Community Involvement

In addition, there are numerous trips to the hospital greenhouse and demonstration kitchen from local schools, groups and other medical facilities; in this way the whole community becomes involved. “We have regular field trips and visitors who come out to see the greenhouse,” said Lutz. “We have also been toured by staff from healthcare facilities and senior assisted-living centers—in fact, we have had visits from all over the world. I really do feel that we are having great influence on change in the healthcare organizations. We’ve even had return trips, multiple visits, where people are now instituting a garden or a demonstration kitchen; so they’re taking away some part of our wellness and bringing it back with them. I’m happy that I work for an organization that is very supportive of us being an open book, of us being a resource to the community.”

A Natural Choice

Lutz was the obvious choice to run the hospital’s organic greenhouse. For many years she had managed her own eight-acre organic farm in the area. “At the time the hospital came to me I had operated my farm for about eighteen years,” Lutz said. “We grew a very large variety of produce and were committed to local food systems. That’s how my career started, and I’ve been able to do some really wonderful things in the line of agriculture.”

Lutz’s dedication to organic cultivation goes all the way back to childhood. “When I was a child, we always had very large gardens,” she recalled. “I tell people that my instincts in organic farming were founded when my parents would have a load of manure delivered every spring. I’ll be honest: I was a little embarrassed at the time, since I thought it was because we could not afford all the sprays that everyone else used.
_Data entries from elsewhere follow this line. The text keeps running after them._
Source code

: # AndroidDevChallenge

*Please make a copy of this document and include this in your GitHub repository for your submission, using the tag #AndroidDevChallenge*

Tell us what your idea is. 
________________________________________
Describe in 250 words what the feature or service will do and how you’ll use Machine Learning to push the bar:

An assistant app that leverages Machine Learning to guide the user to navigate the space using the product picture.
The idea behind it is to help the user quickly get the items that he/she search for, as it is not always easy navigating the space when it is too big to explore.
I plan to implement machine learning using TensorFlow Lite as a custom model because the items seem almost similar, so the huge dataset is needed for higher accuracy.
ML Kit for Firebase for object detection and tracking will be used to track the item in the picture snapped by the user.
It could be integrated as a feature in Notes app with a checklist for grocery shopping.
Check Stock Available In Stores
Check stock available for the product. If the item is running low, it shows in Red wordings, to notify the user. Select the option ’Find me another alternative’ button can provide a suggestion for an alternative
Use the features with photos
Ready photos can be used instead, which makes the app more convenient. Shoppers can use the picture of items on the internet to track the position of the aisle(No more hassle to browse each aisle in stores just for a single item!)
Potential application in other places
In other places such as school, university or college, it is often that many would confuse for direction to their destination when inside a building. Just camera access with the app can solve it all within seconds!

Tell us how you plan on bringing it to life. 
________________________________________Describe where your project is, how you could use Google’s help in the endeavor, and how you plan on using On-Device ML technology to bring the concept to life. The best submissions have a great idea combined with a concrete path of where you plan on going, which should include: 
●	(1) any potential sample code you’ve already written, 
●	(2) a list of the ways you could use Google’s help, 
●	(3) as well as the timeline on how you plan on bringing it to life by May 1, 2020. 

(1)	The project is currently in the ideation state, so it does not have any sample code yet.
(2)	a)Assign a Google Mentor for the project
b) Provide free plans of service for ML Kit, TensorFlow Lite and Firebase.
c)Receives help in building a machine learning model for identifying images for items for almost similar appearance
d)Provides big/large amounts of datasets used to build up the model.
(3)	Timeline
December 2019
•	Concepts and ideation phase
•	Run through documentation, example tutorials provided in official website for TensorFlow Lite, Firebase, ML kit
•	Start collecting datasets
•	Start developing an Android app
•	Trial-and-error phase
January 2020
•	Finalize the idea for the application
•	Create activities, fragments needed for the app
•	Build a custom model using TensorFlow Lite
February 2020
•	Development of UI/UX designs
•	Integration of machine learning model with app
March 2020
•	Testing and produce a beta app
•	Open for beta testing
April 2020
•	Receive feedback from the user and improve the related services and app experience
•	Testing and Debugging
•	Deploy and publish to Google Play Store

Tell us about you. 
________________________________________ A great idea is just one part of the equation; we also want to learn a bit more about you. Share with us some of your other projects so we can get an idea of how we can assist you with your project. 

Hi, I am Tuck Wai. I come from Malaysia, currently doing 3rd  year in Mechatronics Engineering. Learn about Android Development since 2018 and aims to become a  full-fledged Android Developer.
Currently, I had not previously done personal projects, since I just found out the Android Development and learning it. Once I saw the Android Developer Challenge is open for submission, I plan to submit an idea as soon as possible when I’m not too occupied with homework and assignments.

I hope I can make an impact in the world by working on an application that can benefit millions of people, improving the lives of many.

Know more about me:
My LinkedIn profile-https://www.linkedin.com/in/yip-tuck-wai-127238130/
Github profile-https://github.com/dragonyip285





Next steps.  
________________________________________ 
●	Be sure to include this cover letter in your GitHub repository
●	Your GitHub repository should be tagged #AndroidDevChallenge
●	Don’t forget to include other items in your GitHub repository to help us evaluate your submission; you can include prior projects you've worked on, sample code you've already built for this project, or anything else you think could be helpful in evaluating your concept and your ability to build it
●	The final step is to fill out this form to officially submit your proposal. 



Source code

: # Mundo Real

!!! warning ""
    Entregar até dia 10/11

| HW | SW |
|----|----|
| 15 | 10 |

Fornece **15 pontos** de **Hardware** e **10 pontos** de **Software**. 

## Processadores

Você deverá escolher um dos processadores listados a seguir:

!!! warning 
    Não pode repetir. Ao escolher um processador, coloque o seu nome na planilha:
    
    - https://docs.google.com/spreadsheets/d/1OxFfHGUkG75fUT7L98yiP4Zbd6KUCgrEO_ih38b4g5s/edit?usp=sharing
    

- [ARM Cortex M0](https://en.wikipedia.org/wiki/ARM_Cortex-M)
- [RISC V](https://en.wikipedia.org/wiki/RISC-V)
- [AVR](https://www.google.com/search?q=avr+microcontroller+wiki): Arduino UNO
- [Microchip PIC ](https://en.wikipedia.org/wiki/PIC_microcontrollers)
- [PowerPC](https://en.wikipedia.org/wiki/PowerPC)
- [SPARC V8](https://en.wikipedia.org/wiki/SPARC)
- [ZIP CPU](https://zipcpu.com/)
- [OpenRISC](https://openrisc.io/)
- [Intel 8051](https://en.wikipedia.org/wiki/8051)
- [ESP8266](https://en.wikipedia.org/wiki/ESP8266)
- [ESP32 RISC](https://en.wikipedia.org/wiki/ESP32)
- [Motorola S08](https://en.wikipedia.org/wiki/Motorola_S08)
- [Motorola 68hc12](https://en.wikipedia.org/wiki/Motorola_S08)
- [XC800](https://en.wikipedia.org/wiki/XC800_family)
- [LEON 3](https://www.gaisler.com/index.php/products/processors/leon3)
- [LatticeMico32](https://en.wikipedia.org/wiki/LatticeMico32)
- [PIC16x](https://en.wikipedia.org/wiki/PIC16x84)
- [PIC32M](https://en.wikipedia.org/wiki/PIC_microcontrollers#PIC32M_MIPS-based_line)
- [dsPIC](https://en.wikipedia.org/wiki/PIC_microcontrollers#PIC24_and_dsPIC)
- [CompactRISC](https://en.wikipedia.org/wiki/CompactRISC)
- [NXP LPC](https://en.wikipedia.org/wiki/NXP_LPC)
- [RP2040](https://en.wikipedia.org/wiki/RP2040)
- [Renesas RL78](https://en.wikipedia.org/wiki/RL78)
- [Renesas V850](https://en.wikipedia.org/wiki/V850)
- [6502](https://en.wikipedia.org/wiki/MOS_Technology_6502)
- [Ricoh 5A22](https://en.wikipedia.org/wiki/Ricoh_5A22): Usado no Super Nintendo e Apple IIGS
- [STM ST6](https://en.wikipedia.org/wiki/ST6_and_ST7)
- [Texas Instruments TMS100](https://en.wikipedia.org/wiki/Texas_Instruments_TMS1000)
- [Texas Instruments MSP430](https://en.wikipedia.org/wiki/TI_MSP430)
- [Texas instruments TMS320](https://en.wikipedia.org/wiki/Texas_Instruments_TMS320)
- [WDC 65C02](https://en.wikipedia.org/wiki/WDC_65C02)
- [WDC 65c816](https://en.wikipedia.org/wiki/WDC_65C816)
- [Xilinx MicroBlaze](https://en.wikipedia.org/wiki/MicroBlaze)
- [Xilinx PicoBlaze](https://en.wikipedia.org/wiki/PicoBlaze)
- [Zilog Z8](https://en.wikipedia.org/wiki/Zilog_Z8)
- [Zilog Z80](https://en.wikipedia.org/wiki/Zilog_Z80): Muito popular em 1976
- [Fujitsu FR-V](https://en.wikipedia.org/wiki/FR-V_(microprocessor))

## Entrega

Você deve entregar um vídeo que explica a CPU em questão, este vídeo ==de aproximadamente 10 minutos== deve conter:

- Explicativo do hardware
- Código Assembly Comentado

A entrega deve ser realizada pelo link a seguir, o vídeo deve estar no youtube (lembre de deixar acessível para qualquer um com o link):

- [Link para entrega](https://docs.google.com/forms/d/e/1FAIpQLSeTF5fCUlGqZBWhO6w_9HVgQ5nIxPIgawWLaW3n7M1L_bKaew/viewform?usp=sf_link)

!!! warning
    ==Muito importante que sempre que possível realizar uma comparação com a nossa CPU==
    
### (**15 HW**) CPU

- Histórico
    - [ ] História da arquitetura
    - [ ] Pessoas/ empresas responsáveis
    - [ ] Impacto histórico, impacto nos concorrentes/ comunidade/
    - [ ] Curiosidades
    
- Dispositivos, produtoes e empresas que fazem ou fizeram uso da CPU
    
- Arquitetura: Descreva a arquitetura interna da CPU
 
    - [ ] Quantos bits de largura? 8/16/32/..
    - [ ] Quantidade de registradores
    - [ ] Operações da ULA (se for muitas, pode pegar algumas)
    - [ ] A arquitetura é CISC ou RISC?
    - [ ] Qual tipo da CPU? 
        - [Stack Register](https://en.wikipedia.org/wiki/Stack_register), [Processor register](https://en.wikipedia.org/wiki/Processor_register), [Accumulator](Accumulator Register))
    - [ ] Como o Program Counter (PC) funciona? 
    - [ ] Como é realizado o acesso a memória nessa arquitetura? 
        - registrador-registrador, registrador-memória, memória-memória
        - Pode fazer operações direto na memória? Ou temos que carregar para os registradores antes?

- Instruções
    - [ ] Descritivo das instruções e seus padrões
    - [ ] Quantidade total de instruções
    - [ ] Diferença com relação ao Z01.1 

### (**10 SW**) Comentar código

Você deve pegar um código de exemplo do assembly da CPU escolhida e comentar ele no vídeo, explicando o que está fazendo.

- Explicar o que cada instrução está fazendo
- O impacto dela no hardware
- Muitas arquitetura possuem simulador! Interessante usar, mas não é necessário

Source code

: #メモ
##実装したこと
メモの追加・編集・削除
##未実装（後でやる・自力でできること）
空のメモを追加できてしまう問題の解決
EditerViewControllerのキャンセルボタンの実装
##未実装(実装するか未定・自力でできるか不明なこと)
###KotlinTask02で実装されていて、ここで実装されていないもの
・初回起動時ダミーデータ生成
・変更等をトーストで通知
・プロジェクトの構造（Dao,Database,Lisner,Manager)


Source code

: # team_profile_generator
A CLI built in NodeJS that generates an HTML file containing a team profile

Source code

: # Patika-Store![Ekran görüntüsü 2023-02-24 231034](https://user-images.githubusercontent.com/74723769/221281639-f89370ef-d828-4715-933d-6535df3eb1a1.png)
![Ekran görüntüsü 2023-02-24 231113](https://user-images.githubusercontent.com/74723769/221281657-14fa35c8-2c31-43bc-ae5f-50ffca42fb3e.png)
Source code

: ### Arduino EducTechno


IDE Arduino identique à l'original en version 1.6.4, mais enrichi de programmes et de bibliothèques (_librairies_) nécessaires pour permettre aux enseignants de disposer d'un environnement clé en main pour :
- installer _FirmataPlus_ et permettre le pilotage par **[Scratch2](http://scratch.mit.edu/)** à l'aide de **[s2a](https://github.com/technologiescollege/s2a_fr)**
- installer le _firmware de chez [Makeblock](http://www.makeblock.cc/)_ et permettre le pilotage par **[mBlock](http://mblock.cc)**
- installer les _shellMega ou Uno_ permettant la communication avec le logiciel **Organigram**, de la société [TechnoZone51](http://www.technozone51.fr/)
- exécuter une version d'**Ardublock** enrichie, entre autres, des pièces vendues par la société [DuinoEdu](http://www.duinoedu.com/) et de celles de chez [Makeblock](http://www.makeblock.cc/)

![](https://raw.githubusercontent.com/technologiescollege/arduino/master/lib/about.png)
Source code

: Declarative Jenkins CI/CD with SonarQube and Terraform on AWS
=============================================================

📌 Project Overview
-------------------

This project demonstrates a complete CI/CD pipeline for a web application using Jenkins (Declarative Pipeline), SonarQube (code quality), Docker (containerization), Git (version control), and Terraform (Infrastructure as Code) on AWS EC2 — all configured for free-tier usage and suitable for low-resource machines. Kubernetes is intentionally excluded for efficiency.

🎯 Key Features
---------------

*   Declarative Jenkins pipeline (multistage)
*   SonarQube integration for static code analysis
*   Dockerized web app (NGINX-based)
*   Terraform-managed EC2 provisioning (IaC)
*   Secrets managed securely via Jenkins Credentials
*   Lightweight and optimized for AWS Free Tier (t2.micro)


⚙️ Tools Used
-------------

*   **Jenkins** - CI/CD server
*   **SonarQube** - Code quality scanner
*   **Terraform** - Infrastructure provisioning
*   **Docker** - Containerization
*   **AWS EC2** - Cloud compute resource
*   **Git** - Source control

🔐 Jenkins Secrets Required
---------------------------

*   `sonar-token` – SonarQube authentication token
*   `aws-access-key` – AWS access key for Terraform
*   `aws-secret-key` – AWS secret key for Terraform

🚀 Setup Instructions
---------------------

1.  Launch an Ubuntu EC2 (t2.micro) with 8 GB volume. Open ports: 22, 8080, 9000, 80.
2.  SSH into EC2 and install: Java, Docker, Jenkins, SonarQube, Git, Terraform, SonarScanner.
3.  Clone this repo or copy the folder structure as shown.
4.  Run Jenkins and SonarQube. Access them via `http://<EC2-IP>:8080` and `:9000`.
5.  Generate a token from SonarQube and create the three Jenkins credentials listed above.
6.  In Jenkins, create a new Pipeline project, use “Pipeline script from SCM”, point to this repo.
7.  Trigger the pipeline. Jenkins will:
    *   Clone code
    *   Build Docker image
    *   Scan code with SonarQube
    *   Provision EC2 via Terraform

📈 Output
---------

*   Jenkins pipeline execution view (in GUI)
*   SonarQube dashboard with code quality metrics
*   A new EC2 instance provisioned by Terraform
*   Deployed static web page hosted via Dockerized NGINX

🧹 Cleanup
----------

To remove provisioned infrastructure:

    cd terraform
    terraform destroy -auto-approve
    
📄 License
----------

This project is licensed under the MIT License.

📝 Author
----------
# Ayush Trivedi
Little did I know that they were actually instilling in me the good practices of growing food responsibly by using manure for fertility, composting, and pulling weeds instead of spraying them. I’ll never forget when my stepdad used AgriFabric for the first time. I didn’t really understand if those methods would work or not, but those were the practices that we used and it seemed a natural transition for me.”

Inspiration for Change

At the end of the day, Lutz wants to make a positive impact on patient health, and even inspire them to eat healthily. “We have a responsibility to our patients,” she concluded. “We want to make sure that while you’re here we are giving you food that can actually help heal you and assist you on your road to recovery. Then maybe if you’ve been wanting to change your diet, we can hopefully inspire you to do so. Sometimes that’s all it takes. If a person has perhaps never had kale before or Swiss chard or a really healthy leafy green, they try it and say, ‘Wow, this is really good!’ and it could inspire them to make changes in their diet.”